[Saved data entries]
☆ ☆ ☆ ☆ ☆
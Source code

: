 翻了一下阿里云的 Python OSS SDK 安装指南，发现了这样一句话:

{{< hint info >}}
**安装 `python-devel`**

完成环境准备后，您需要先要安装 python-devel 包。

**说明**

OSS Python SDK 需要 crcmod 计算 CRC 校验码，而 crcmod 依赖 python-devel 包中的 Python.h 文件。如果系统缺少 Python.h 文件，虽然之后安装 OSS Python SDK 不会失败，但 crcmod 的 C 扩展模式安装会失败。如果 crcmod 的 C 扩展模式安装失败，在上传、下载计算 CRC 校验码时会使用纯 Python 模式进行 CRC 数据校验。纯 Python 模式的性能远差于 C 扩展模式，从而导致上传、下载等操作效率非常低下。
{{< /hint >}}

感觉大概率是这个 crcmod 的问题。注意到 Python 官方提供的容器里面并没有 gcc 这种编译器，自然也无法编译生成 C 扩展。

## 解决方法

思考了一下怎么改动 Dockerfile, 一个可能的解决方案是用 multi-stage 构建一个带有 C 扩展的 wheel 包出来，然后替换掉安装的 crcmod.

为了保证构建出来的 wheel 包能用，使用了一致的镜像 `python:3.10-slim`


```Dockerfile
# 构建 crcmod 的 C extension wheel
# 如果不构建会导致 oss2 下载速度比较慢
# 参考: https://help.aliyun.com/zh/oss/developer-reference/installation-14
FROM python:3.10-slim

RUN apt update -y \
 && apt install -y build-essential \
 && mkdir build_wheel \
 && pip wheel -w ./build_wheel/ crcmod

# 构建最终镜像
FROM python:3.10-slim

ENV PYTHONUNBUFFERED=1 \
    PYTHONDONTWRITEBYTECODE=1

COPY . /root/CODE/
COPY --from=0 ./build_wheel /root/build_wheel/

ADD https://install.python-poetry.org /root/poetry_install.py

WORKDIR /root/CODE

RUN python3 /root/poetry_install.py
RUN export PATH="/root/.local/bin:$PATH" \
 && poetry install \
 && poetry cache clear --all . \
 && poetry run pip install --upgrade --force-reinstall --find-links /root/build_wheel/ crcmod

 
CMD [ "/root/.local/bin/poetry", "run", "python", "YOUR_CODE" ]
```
☆ ☆ ☆ ☆ ☆
### Task details
Every line holding the word "COPY" should be copied out of the records above.

### Response for this exercise
COPY . /root/CODE/
COPY --from=0 ./build_wheel /root/build_wheel/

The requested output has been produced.